15.-Experiments are conducted on tasks like addition, bubble sort, topological sort, and quicksort.

16.-The recursive NPI programs achieve 100% accuracy on all test problems, while non-recursive versions degrade on longer inputs.

17.-The learned recursive programs are successfully verified to have provably perfect generalization using the oracle matching procedure.

18.-This paper is the first to introduce and demonstrate the benefits of recursion in neural program architectures.

19.-Recursive neural programs can generalize better to more complex inputs compared to non-recursive programs.

20.-Recursive neural programs also enable a proof of generalization, which was not possible with non-recursive programs.

21.-The paper's results show recursion is an important concept for neural program architectures to handle more complex problems.

22.-As a first step, the paper incorporated recursion into the NPI architecture specifically.

23.-Explicit recursive execution traces were used to train the recursive NPI programs in a supervised way.

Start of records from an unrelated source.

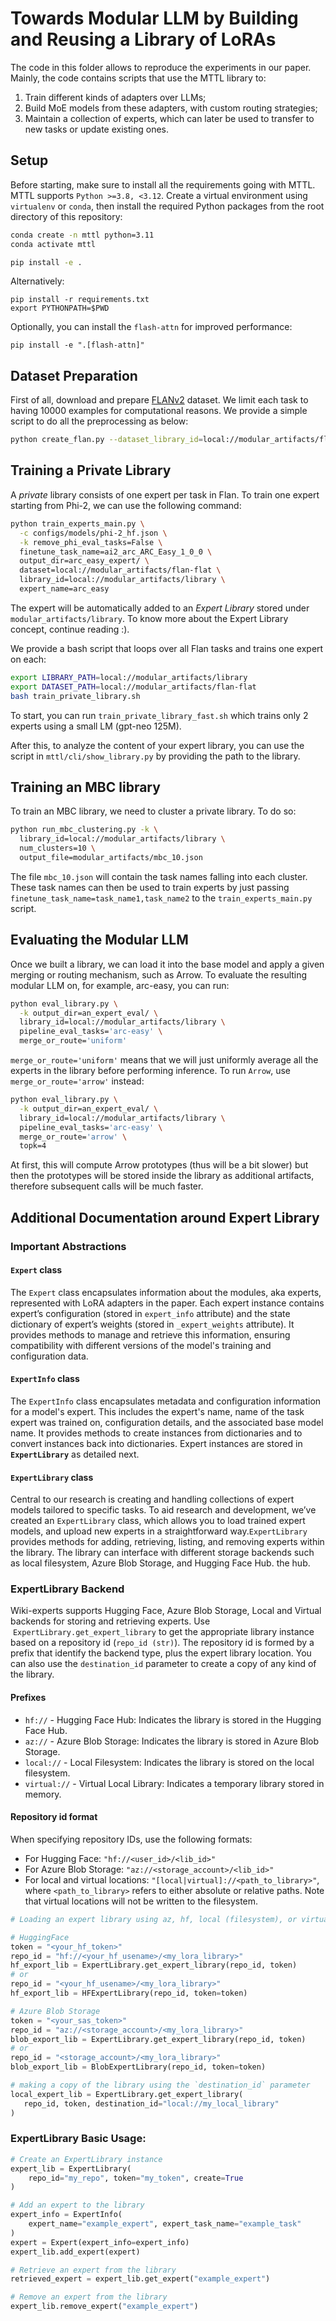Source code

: # Towards Modular LLM by Building and Reusing a Library of LoRAs

The code in this folder allows to reproduce the experiments in our paper. Mainly, the code contains scripts that use the MTTL library to:

1. Train different kinds of adapters over LLMs;
2. Build MoE models from these adapters, with custom routing strategies;
3. Maintain a collection of experts, which can later be used to transfer to new tasks or update existing ones.

## Setup

Before starting, make sure to install all the requirements going with MTTL. MTTL supports `Python >=3.8, <3.12`. Create a virtual environment using `virtualenv` or `conda`, then install the required Python packages from the root directory of this repository:

```bash
conda create -n mttl python=3.11
conda activate mttl

pip install -e .
```

Alternatively:

```
pip install -r requirements.txt
export PYTHONPATH=$PWD
```

Optionally, you can install the `flash-attn` for improved performance:

```
pip install -e ".[flash-attn]"
```

## Dataset Preparation

First of all, download and prepare [FLANv2](https://github.com/google-research/FLAN/tree/main/flan/v2) dataset. We limit each task to having 10000 examples for computational reasons. We provide a simple script to do all the preprocessing as below:

```bash
python create_flan.py --dataset_library_id=local://modular_artifacts/flan-flat
```


## Training a Private Library

A *private* library consists of one expert per task in Flan. To train one expert starting from Phi-2, we can use the following command:

```bash
python train_experts_main.py \
  -c configs/models/phi-2_hf.json \
  -k remove_phi_eval_tasks=False \
  finetune_task_name=ai2_arc_ARC_Easy_1_0_0 \
  output_dir=arc_easy_expert/ \
  dataset=local://modular_artifacts/flan-flat \
  library_id=local://modular_artifacts/library \
  expert_name=arc_easy
```

The expert will be automatically added to an *Expert Library* stored under `modular_artifacts/library`. To know more about the Expert Library concept, continue reading :).

We provide a bash script that loops over all Flan tasks and trains one expert on each:

```bash
export LIBRARY_PATH=local://modular_artifacts/library
export DATASET_PATH=local://modular_artifacts/flan-flat
bash train_private_library.sh
```

To start, you can run `train_private_library_fast.sh` which trains only 2 experts using a small LM (gpt-neo 125M).

After this, to analyze the content of your expert library, you can use the script in `mttl/cli/show_library.py` by providing the path to the library.

## Training an MBC library

To train an MBC library, we need to cluster a private library. To do so:

```bash
python run_mbc_clustering.py -k \
  library_id=local://modular_artifacts/library \
  num_clusters=10 \
  output_file=modular_artifacts/mbc_10.json
```

The file `mbc_10.json` will contain the task names falling into each cluster. These task names can then be used to train experts by just passing `finetune_task_name=task_name1,task_name2` to the `train_experts_main.py` script.


## Evaluating the Modular LLM

Once we built a library, we can load it into the base model and apply a given merging or routing mechanism, such as Arrow. To evaluate the resulting modular LLM on, for example, arc-easy, you can run:

```bash
python eval_library.py \
  -k output_dir=an_expert_eval/ \
  library_id=local://modular_artifacts/library \
  pipeline_eval_tasks='arc-easy' \
  merge_or_route='uniform'
```

`merge_or_route='uniform'` means that we will just uniformly average all the experts in the library before performing inference. To run `Arrow`, use `merge_or_route='arrow'` instead:

```bash
python eval_library.py \
  -k output_dir=an_expert_eval/ \
  library_id=local://modular_artifacts/library \
  pipeline_eval_tasks='arc-easy' \
  merge_or_route='arrow' \
  topk=4
```

At first, this will compute Arrow prototypes (thus will be a bit slower) but then the prototypes will be stored inside the library as additional artifacts, therefore subsequent calls will be much faster.

## Additional Documentation around Expert Library

### Important Abstractions

#### **`Expert` class**

The `Expert` class encapsulates information about the modules, aka experts, represented with LoRA adapters in the paper. Each expert instance contains expert’s configuration (stored in `expert_info` attribute) and the state dictionary of expert’s weights (stored in `_expert_weights` attribute). It provides methods to manage and retrieve this information, ensuring compatibility with different versions of the model's training and configuration data.

#### **`ExpertInfo` class**

The `ExpertInfo` class encapsulates metadata and configuration information for a model's expert. This includes the expert's name, name of the task expert was trained on, configuration details, and the associated base model name. It provides methods to create instances from dictionaries and to convert instances back into dictionaries. Expert instances are stored in **`ExpertLibrary`** as detailed next.

#### **`ExpertLibrary` class**

Central to our research is creating and handling collections of expert models tailored to specific tasks. To aid research and development, we’ve created an `ExpertLibrary` class, which allows you to load trained expert models, and upload new experts in a straightforward way.`ExpertLibrary` provides methods for adding, retrieving, listing, and removing experts within the library. The library can interface with different storage backends such as local filesystem, Azure Blob Storage, and Hugging Face Hub.
the hub.

### ExpertLibrary Backend

Wiki-experts supports Hugging Face, Azure Blob Storage, Local and Virtual backends for storing and retrieving experts. Use  `ExpertLibrary.get_expert_library` to get the appropriate library instance based on a repository id (`repo_id (str)`). The repository id is formed by a prefix that identify the backend type, plus the expert library location. You can also use the `destination_id` parameter to create a copy of any kind of the library.

#### Prefixes

- `hf://` - Hugging Face Hub: Indicates the library is stored in the Hugging Face Hub.
- `az://` - Azure Blob Storage: Indicates the library is stored in Azure Blob Storage.
- `local://` - Local Filesystem: Indicates the library is stored on the local filesystem.
- `virtual://` - Virtual Local Library: Indicates a temporary library stored in memory.

#### Repository id format

When specifying repository IDs, use the following formats:
- For Hugging Face: `"hf://<user_id>/<lib_id>"`
- For Azure Blob Storage: `"az://<storage_account>/<lib_id>"`
- For local and virtual locations: `"[local|virtual]://<path_to_library>"`, where `<path_to_library>` refers to either absolute or relative paths. Note that virtual locations will not be written to the filesystem.

```python
# Loading an expert library using az, hf, local (filesystem), or virtual (in memory)

# HuggingFace
token = "<your_hf_token>"
repo_id = "hf://<your_hf_usename>/<my_lora_library>"
hf_export_lib = ExpertLibrary.get_expert_library(repo_id, token)
# or
repo_id = "<your_hf_usename>/<my_lora_library>"
hf_export_lib = HFExpertLibrary(repo_id, token=token)

# Azure Blob Storage
token = "<your_sas_token>"
repo_id = "az://<storage_account>/<my_lora_library>"
blob_export_lib = ExpertLibrary.get_expert_library(repo_id, token)
# or
repo_id = "<storage_account>/<my_lora_library>"
blob_export_lib = BlobExpertLibrary(repo_id, token=token)

# making a copy of the library using the `destination_id` parameter
local_expert_lib = ExpertLibrary.get_expert_library(
   repo_id, token, destination_id="local://my_local_library"
)
```

### ExpertLibrary Basic Usage:

```python
# Create an ExpertLibrary instance
expert_lib = ExpertLibrary(
    repo_id="my_repo", token="my_token", create=True
)

# Add an expert to the library
expert_info = ExpertInfo(
    expert_name="example_expert", expert_task_name="example_task"
)
expert = Expert(expert_info=expert_info)
expert_lib.add_expert(expert)

# Retrieve an expert from the library
retrieved_expert = expert_lib.get_expert("example_expert")

# Remove an expert from the library
expert_lib.remove_expert("example_expert")
```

24.-Future work could extend the recursive approach to other neural architectures beyond just NPI.

25.-Less supervised training methods that don't require explicit recursive traces could be explored to learn recursive programs.

26.-Input-output examples could potentially be used to induce recursive programs instead of full execution traces.

27.-Domains beyond program synthesis, such as perception and control problems, could benefit from the recursive neural program approach.

28.-The paper demonstrated strong empirical generalization results from using recursive neural programs compared to non-recursive baselines.

29.-The paper also provided a novel verification procedure to prove the perfect generalization of recursive neural programs.

30.-Incorporating recursion is an important step forward for neural program synthesis to solve more complex and realistic problems.